Source: https://github.com/paperclipai/paperclip/blob/master/docs/adapters/process.md
Paperclip adapter examples
Claude local adapter:
- Uses
claude --print - --output-format stream-json --verbose. - Supports session resume with
--resume. - Supports model/effort/max-turns/append-system-prompt/add-dir style options.
- Parses stream JSON for terminal result, session id, and usage.
Codex local adapter:
- Uses
codex exec --json ... -. - Supports session continuation through
resume. - Manages
CODEX_HOME, injected skills/config/auth context, and fresh-session fallback paths.
OpenCode local adapter:
- Uses
opencode run --format json. - Supports
--session,--model, and--variant. - Uses temp config and model/session validation paths.
Paperclip orchestration/lifecycle
Paperclip stores heartbeat runs and events, updates agent runtime state, publishes live events, stores run logs, supports cancellation by pid/process group, and has recovery paths for lost/orphaned running runs.
Source: https://github.com/paperclipai/paperclip/blob/master/server/src/services/heartbeat.ts
It has a per-agent start lock so concurrent starts for the same agent are coalesced or blocked.
Source: https://github.com/paperclipai/paperclip/blob/master/server/src/services/agent-start-lock.ts
It also has run liveness classification/recovery paths for cases like empty or low-signal runs.
Source: https://github.com/paperclipai/paperclip/blob/master/server/src/services/run-liveness.ts
Comparison facts
Paperclip is organized around short, resumable heartbeat runs.

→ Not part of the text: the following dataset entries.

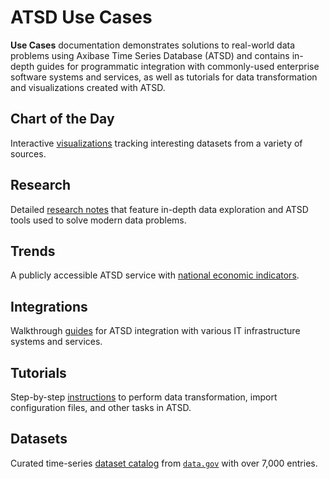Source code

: # ATSD Use Cases

**Use Cases** documentation demonstrates solutions to real-world data problems using Axibase Time Series Database (ATSD) and contains in-depth guides for programmatic integration with commonly-used enterprise software systems and services, as well as tutorials for data transformation and visualizations created with ATSD.

## Chart of the Day

Interactive [visualizations](./chart-of-the-day/README.md) tracking interesting datasets from a variety of sources.

## Research

Detailed [research notes](./research/README.md) that feature in-depth data exploration and ATSD tools used to solve modern data problems.

## Trends

A publicly accessible ATSD service with [national economic indicators](./trends/README.md).

## Integrations

Walkthrough [guides](./integrations/README.md) for ATSD integration with various IT infrastructure systems and services.

## Tutorials

Step-by-step [instructions](./tutorials/README.md) to perform data transformation, import configuration files, and other tasks in ATSD.

## Datasets

Curated time-series [dataset catalog](https://axibase.com/datasets/) from [`data.gov`](https://www.data.gov/) with over 7,000 entries.
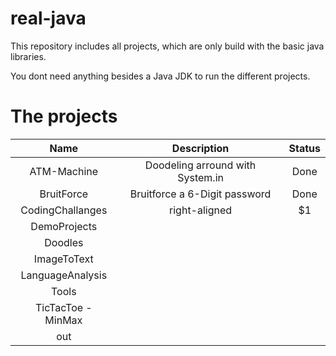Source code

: # real-java
This repository includes all projects, which are only build with the basic java libraries.

You dont need anything besides a Java JDK to run the different projects.

# The projects
| Name   |      Description     |  Status |
|:----------:|:-------------:|:------:|
| ATM-Machine |  Doodeling arround with System.in | Done |
| BruitForce | Bruitforce a 6-Digit password | Done |
| CodingChallanges | right-aligned |    $1 |
| DemoProjects | | |
| Doodles | | |
| ImageToText | | |
| LanguageAnalysis | | |
| Tools | | |
| TicTacToe - MinMax | | |
| out | | |
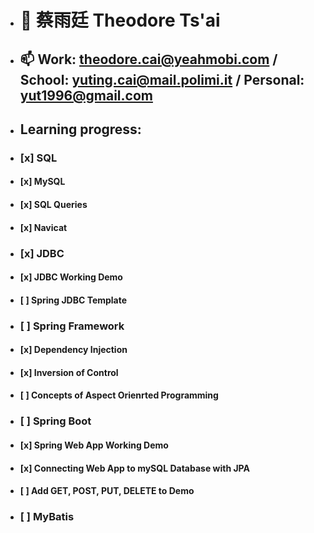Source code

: - # 👋 蔡雨廷 Theodore Ts'ai

- ## 📫 Work: theodore.cai@yeahmobi.com / School: yuting.cai@mail.polimi.it / Personal: yut1996@gmail.com

- ## Learning progress:
- ###  [x] SQL
- #### [x] MySQL
- #### [x] SQL Queries
- #### [x] Navicat
- ###  [x] JDBC 
- #### [x] JDBC Working Demo
- #### [ ] Spring JDBC Template
- ###  [ ] Spring Framework
- #### [x] Dependency Injection
- #### [x] Inversion of Control
- #### [ ] Concepts of Aspect Orienrted Programming
- ###  [ ] Spring Boot
- #### [x] Spring Web App Working Demo
- #### [x] Connecting Web App to mySQL Database with JPA
- #### [ ] Add GET, POST, PUT, DELETE to Demo
- ###  [ ] MyBatis
<!---
theodoretsai/theodoretsai is a ✨ special ✨ repository because its `README.md` (this file) appears on your GitHub profile.
You can click the Preview link to take a look at your changes.
--->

It waits for CLI run completion and records result/logs/state.
Agent Teams is organized around live team members, mixed providers, direct messages, tasks, work-sync, runtime evidence, and durable bootstrap/check-in proof.
Paperclip does not need the same live teammate readiness model because it does not maintain a long-running team room with continuously addressable members.
Agent Teams still supports tmux/pane backends in the orchestrator, but current app-launched teammates can use process backend with app-managed runtime evidence.
Paperclip's process lifecycle primitives are more centralized. Agent Teams has more live multi-agent protocol surface and therefore more runtime states to reconcile.